Der griechische Regierungschef Alexis Tsipras lobte Zaev am Sonntagabend für „seine Tapferkeit und Entschlossenheit“, an dem Abkommen festzuhalten. Dies berichteten der staatliche griechische Rundfunk (ERT) und die halbamtliche Nachrichtenagentur ANA-MPA.

Von den abgegebenen Stimmen hätten rund 90 Prozent auf die Frage „Unterstützen Sie die Mitgliedschaft in EU und Nato durch die Annahme des Abkommens zwischen Mazedonien und Griechenland?“ mit Ja geantwortet, teilte die Wahlkommission mit.

Eine historische Chance

EU-Erweiterungskommissar Johannes Hahn wertete das Ergebnis als Votum für eine Änderung des Namens sowie einen Kurs Richtung Nato und EU. Nato-Generalsekretär Jens Stoltenberg begrüßte die Mehrheit für eine Westintegration des Landes: „Die Tür der Nato steht offen“, schrieb er auf Twitter, und alle politischen Führer und Parteien seien dazu aufgerufen, „diese historische Chance zu ergreifen“.

Ähnlich äußerte sich der außenpolitische Sprecher der SPD-Abgeordneten im Europaparlament, Knut Fleckenstein.
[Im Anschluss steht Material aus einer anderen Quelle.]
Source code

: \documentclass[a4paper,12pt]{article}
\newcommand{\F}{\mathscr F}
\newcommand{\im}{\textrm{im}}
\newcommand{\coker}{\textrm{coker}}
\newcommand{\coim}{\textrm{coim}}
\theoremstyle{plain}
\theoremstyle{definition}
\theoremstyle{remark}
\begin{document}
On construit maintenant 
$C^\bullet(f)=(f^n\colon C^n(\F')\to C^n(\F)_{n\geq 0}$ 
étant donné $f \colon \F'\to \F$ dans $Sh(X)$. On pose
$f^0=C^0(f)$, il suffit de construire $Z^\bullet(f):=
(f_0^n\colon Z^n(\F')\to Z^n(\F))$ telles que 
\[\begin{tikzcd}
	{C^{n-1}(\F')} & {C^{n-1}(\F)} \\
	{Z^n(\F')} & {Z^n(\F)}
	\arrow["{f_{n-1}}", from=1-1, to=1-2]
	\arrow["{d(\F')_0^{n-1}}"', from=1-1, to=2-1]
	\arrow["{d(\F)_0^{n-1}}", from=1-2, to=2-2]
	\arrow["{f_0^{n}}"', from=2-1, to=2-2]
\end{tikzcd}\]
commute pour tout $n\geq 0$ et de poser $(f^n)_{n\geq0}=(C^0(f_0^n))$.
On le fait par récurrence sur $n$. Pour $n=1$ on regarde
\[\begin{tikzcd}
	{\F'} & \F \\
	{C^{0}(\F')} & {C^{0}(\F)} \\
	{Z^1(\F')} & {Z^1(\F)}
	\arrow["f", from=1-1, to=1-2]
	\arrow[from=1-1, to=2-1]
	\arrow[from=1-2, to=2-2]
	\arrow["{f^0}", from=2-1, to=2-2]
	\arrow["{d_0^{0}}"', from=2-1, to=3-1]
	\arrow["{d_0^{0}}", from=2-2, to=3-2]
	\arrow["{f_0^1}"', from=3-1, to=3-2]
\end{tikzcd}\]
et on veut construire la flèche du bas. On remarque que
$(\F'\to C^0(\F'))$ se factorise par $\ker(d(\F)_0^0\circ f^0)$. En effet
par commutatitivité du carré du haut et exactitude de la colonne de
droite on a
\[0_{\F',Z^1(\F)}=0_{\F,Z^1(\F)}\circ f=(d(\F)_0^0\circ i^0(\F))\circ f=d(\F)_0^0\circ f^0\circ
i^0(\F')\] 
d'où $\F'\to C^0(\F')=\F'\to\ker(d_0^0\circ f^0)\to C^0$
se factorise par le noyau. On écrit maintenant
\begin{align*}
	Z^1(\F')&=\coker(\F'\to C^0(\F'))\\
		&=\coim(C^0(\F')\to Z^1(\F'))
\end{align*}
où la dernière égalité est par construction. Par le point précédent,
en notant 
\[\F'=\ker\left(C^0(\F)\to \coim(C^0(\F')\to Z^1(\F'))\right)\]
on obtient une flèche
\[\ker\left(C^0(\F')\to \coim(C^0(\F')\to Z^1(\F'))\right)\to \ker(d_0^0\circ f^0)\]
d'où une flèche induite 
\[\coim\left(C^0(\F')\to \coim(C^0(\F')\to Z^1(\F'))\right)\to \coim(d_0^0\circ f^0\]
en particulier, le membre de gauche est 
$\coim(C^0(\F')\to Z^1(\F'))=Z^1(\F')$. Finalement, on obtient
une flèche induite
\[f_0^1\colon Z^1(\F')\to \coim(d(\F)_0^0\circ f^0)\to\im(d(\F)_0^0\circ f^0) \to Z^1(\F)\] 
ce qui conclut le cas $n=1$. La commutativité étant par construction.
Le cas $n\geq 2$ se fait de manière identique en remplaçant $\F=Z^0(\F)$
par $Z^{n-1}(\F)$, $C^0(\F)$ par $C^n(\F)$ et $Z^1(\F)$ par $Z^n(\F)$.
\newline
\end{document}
Trotz der geringen Wahlbeteiligung gebe es ein eindeutiges Votum. „Deshalb fordern wir nun alle politischen Kräfte im Land auf, die Übereinkunft entsprechend dem Willen der Mehrheit der Bürgerinnen und Bürger umzusetzen und die notwendigen Änderungen der Verfassung zu verabschieden.“

Sollte die Opposition ihre Zustimmung verweigern, werde es vorzeitige Parlamentswahlen im Dezember geben, kündigte Zaev an: „Ich werde weiter dieses Land führen und Mazedonien wird Mitglied der Nato und EU werden.“ Zaev hatte das Namensabkommen mit seinem griechischen Kollegen Tsipras nach 27 Jahren Streit verabredet. Anders als Zaev sprach Oppositionsführer Hristijan Mickoski indes von einem „tiefen Misserfolg des Referendums“.

Die Opposition lehnt ab

Offensichtlich plant Zaev trotz des geringen Interesses der Bürger an der Volksabstimmung eine Entscheidung über den Vertrag im Parlament. Dort muss er eine Zweidrittelmehrheit von 80 der 120 Abgeordneten zustande bringen. Zuletzt hatten aber nur 69 Mandatsträger für den Vertrag gestimmt.

Die Opposition lehnt das Abkommen strikt ab, weil ihrer Meinung nach damit die nationale Identität aufgegeben wird. Vertreter der Opposition feierten am Abend bei diversen Kundgebungen in Mazedonien den Misserfolg des Referendums.

Auch Griechenlands Populisten begrüßten das Scheitern der Volksabstimmung. „Als ich sagte, das Referendum wird scheitern, hat man mich beschimpft. Nun haben 68 Prozent des Volkes das Abkommen für ungültig erklärt“, meinte Panos Kammenos, Chef des rechtspopulistischen Regierungspartners in Athen.